Candace Carter, Künstlerin & Schriftstellerin

Porträt

„Kunst kommt nicht von Können, wenn dann von Müssen. Es ist ein unmöglicher Beruf. Wir sollen die Wirklichkeit hinter der Wirklichkeit ahnen und dieses Etwas irgendwie einfangen. Du wirst es nie erreichen und immer wollen.“ An einer trubeligen Kreuzung direkt gegenüber der Kunstakademie thront ein Turm. Im Haus unter diesem anmutigen Dachboden lebt und arbeitet seit 40 Jahren die Künstlerin Candace Carter; bis zu seinem Tod 2019 gemeinsam mit ihrem Künstlerkollegen und Ehemann Tutilo Karcher. Seit über zehn Jahren ist es mir eine Ehre, dort ein- und auszugehen; aus einem Praktikum als angehende Kunststudentin ist eine tiefe Freundschaft gewachsen.
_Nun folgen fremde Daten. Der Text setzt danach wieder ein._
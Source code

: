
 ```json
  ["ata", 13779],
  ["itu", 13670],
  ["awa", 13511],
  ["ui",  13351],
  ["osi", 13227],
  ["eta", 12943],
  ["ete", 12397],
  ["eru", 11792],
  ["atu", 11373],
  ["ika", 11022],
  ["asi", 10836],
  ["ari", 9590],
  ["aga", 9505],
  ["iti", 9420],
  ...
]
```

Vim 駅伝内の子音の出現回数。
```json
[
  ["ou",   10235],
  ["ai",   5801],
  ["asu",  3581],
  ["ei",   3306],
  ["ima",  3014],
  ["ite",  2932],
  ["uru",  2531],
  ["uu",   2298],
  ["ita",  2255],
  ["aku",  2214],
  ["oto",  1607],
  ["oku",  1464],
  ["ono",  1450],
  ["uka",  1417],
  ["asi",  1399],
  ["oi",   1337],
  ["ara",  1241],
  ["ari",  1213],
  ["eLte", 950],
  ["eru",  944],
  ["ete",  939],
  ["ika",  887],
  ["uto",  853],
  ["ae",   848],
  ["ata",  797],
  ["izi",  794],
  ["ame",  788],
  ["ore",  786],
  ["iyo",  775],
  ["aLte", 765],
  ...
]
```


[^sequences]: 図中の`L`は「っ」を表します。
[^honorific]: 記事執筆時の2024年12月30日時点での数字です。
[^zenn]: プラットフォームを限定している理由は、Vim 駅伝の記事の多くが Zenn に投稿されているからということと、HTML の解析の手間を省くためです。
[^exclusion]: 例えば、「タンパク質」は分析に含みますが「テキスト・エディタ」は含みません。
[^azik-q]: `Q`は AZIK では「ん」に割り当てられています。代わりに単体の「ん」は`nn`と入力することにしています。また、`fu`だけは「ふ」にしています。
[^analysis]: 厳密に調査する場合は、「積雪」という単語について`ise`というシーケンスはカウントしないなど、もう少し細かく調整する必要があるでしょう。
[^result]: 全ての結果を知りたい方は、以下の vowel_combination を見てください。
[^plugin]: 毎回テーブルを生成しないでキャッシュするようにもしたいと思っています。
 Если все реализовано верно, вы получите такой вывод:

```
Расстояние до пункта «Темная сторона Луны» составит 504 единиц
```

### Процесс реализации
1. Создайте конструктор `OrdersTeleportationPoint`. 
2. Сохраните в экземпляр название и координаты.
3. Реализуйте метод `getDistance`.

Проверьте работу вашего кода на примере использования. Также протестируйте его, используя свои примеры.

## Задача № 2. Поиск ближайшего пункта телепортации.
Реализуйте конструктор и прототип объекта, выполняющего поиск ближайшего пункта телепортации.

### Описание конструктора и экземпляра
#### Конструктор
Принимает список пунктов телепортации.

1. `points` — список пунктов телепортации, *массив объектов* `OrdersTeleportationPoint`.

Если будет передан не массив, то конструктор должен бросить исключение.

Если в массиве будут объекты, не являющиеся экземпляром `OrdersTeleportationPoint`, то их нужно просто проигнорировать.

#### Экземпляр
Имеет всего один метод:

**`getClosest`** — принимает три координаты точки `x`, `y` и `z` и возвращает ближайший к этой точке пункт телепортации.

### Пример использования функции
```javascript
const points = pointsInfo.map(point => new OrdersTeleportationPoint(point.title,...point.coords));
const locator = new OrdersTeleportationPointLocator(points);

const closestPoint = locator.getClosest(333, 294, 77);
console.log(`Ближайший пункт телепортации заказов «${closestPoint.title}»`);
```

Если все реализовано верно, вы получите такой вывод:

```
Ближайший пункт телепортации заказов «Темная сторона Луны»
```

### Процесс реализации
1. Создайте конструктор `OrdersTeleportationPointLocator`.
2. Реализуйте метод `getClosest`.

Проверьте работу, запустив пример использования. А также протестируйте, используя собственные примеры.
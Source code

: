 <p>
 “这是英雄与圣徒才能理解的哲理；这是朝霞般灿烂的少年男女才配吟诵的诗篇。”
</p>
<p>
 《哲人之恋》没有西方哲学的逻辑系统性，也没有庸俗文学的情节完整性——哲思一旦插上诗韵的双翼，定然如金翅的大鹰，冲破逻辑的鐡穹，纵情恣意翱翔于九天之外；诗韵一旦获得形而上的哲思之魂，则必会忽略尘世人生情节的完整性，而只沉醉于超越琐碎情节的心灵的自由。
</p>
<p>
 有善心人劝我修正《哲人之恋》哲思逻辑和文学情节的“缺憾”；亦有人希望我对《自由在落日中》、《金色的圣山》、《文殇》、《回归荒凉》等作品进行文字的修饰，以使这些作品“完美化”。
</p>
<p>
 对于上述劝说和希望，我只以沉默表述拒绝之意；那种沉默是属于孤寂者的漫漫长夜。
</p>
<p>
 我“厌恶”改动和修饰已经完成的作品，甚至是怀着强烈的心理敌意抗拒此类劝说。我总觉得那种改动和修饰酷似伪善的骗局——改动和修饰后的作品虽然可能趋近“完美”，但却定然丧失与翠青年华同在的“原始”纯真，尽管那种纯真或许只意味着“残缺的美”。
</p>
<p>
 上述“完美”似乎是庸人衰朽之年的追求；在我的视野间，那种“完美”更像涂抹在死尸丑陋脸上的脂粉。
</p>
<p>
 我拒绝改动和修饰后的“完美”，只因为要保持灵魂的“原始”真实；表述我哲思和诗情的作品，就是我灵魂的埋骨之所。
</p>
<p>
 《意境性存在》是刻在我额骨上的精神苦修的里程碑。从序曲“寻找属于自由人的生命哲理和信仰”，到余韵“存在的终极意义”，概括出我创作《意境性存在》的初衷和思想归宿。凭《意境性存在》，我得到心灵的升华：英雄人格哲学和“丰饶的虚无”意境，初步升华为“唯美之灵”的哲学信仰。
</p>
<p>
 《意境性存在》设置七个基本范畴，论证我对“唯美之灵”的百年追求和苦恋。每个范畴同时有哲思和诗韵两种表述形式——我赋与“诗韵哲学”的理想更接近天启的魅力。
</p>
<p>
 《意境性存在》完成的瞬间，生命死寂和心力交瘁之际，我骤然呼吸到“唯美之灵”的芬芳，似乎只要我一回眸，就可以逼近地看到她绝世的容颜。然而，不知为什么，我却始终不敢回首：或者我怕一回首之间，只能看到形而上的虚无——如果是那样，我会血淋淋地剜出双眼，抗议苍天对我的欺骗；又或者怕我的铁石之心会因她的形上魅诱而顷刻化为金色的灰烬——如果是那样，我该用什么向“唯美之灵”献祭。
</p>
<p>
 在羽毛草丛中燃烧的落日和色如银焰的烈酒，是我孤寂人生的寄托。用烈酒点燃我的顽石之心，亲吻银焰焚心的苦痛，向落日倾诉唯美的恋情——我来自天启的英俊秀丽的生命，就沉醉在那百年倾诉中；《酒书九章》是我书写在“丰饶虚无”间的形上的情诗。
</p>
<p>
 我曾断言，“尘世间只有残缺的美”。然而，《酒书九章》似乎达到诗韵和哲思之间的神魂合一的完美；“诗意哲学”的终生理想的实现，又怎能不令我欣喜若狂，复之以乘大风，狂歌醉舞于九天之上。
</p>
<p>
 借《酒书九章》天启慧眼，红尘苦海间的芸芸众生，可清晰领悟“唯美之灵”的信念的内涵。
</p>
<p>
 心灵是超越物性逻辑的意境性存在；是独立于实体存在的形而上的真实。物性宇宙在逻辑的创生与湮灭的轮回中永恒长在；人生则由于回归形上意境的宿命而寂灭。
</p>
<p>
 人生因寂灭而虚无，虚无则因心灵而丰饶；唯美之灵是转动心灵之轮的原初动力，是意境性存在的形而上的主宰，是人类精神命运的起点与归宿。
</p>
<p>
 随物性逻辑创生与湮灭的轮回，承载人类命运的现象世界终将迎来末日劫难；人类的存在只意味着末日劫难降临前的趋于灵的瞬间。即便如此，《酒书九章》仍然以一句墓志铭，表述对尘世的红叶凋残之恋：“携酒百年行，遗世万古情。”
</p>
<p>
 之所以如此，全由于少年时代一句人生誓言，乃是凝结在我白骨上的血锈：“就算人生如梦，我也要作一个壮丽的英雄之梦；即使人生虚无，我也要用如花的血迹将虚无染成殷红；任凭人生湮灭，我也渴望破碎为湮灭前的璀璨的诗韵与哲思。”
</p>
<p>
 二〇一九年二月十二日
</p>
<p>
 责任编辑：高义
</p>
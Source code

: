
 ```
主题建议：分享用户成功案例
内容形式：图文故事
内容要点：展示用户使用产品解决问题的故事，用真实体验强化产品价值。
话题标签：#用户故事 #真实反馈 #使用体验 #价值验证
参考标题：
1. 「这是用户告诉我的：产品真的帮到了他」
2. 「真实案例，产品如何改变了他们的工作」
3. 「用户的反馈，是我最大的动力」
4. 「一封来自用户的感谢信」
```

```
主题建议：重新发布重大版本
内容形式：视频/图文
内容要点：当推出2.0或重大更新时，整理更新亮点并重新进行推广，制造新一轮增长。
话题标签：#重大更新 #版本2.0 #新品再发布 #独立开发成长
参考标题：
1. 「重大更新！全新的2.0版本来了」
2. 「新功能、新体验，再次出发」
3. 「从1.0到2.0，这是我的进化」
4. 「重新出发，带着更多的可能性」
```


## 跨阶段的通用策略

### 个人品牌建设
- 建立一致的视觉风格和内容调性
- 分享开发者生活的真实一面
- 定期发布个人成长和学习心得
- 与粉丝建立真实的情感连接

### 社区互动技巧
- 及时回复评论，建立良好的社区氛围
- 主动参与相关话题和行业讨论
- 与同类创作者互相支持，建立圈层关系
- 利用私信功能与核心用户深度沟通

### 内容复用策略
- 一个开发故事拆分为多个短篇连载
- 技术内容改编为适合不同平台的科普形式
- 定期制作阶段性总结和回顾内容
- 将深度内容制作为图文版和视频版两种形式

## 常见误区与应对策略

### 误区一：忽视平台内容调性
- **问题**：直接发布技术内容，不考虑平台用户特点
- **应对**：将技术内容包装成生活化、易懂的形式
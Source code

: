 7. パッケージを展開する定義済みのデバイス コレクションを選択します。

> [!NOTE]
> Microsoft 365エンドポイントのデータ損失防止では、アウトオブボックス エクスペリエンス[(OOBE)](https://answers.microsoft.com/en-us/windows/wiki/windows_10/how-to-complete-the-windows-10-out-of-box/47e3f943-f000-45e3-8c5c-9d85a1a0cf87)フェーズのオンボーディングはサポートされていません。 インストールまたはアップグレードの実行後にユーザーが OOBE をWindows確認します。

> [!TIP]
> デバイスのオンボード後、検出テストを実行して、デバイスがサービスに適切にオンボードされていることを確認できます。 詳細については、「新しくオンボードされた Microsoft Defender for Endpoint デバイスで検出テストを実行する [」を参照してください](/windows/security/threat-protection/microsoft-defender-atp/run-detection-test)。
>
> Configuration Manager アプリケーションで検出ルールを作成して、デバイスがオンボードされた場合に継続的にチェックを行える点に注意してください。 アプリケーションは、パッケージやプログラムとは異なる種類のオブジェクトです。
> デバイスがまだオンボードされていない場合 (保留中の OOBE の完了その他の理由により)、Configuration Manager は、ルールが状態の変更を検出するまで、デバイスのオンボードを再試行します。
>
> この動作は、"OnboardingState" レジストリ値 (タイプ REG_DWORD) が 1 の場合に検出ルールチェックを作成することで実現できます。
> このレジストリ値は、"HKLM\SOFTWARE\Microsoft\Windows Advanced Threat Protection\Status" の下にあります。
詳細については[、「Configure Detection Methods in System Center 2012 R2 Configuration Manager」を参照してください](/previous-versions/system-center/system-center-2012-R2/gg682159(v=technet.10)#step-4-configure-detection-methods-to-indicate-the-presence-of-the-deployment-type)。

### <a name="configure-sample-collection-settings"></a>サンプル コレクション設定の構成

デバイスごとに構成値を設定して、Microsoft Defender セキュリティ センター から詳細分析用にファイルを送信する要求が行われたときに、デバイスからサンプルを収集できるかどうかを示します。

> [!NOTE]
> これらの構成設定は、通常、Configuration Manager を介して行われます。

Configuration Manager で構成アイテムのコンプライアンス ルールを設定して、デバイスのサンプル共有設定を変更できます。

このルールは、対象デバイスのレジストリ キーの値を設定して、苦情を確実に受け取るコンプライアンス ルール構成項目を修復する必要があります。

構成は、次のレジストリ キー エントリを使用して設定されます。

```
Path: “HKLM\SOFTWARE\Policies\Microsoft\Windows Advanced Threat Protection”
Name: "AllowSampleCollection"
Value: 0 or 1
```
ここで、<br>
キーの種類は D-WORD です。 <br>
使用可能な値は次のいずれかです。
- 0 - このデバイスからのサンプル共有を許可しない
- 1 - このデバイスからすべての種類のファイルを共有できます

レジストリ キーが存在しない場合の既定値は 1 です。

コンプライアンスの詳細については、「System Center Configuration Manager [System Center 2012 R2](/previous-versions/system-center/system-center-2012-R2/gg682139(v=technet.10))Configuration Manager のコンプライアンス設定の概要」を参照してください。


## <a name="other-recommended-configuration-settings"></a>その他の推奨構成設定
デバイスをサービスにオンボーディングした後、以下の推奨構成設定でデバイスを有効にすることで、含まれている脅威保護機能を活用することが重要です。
So ist dieses Porträt auch eines einer Freundin und Mentorin, wie ich oft hinzufüge, als Ehrentitel für die 45 Jahre Lebenszeit, die sie mir voraushat. Als Malerin, Performancekünstlerin, Youtuberin und durch ihre intensive Kurstätigkeit ist Carter vielen in der Stadt bekannt.

Ihr Atelier ist, wie der Rest der Wohnung, ein lebendiges Museum. Als Tutilo sein Atelier noch nebenan hatte, wirkte der Kontrast fast gestellt: Bei ihr viel Raum und freie Tische; bei ihm ein Chaos, das Abstellflächen gar nicht erahnen lässt, jedoch so präzise gestaltet, dass es schwerfiel, wieder hinauszugehen. Die gebürtige US-Amerikanerin, im Mittleren Westen in eine Kunsthandwerksfamilie hineingeboren, ist 1970 nach Hamburg „ausgerissen“ und studierte Malerei. Den Spuren der Neuen Sachlichkeit folgend, zog sie 1979 bewusst nach Karlsruhe und blieb. Ihr Handwerkszeug ist alles „Learning by Doing“, die Profs an der Akademie hatten anderes zu tun. „Ich wollte lernen, etwas aufs Papier zu bringen.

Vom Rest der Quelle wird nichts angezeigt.